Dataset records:
*****
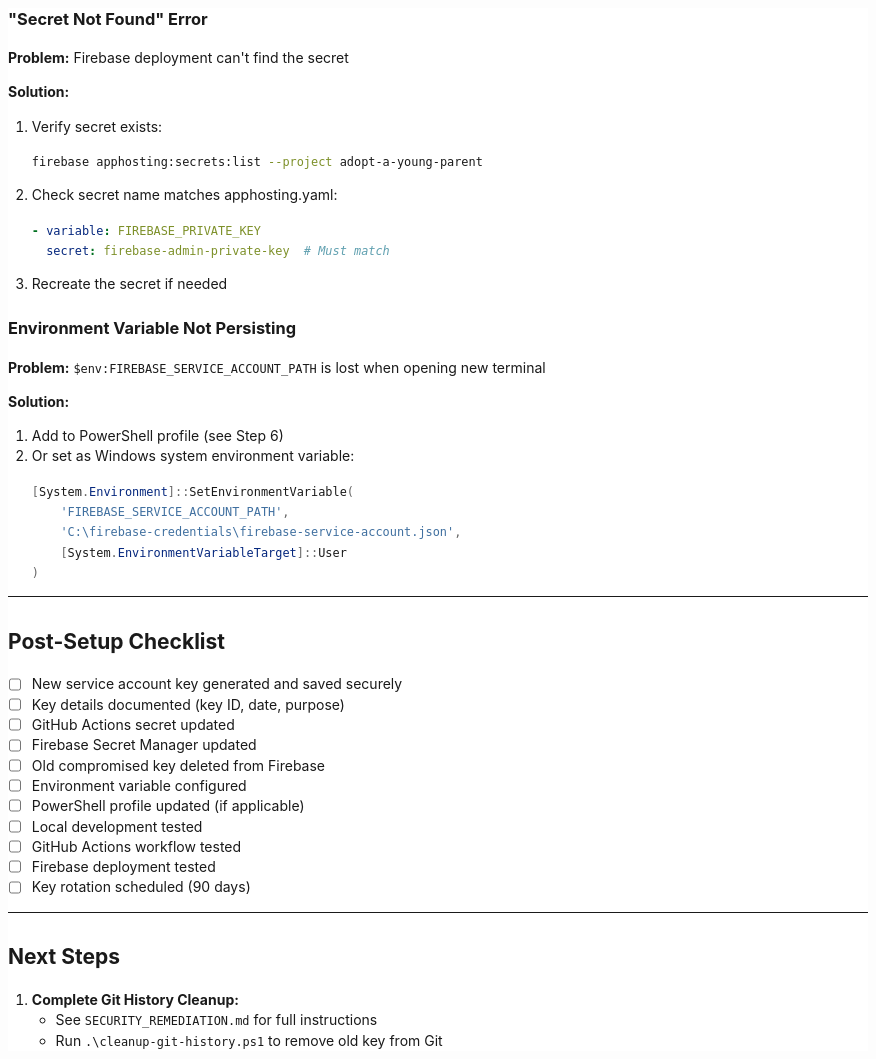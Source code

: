 ### "Secret Not Found" Error

**Problem:** Firebase deployment can't find the secret

**Solution:**
1. Verify secret exists:
   ```bash
   firebase apphosting:secrets:list --project adopt-a-young-parent
   ```

2. Check secret name matches apphosting.yaml:
   ```yaml
   - variable: FIREBASE_PRIVATE_KEY
     secret: firebase-admin-private-key  # Must match
   ```

3. Recreate the secret if needed

### Environment Variable Not Persisting

**Problem:** `$env:FIREBASE_SERVICE_ACCOUNT_PATH` is lost when opening new terminal

**Solution:**
1. Add to PowerShell profile (see Step 6)
2. Or set as Windows system environment variable:
   ```powershell
   [System.Environment]::SetEnvironmentVariable(
       'FIREBASE_SERVICE_ACCOUNT_PATH',
       'C:\firebase-credentials\firebase-service-account.json',
       [System.EnvironmentVariableTarget]::User
   )
   ```

---

## Post-Setup Checklist

- [ ] New service account key generated and saved securely
- [ ] Key details documented (key ID, date, purpose)
- [ ] GitHub Actions secret updated
- [ ] Firebase Secret Manager updated
- [ ] Old compromised key deleted from Firebase
- [ ] Environment variable configured
- [ ] PowerShell profile updated (if applicable)
- [ ] Local development tested
- [ ] GitHub Actions workflow tested
- [ ] Firebase deployment tested
- [ ] Key rotation scheduled (90 days)

---

## Next Steps

1. **Complete Git History Cleanup:**
   - See `SECURITY_REMEDIATION.md` for full instructions
   - Run `.\cleanup-git-history.ps1` to remove old key from Git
*****
# Task requirements
Verbatim reproduction is required for the line holding "- [ ] Firebase deployment tested" and for every line after it in the records, with no other line included.

# Solution for this task
- [ ] Firebase deployment tested
- [ ] Key rotation scheduled (90 days)

---

## Next Steps

1. **Complete Git History Cleanup:**
   - See `SECURITY_REMEDIATION.md` for full instructions
   - Run `.\cleanup-git-history.ps1` to remove old key from Git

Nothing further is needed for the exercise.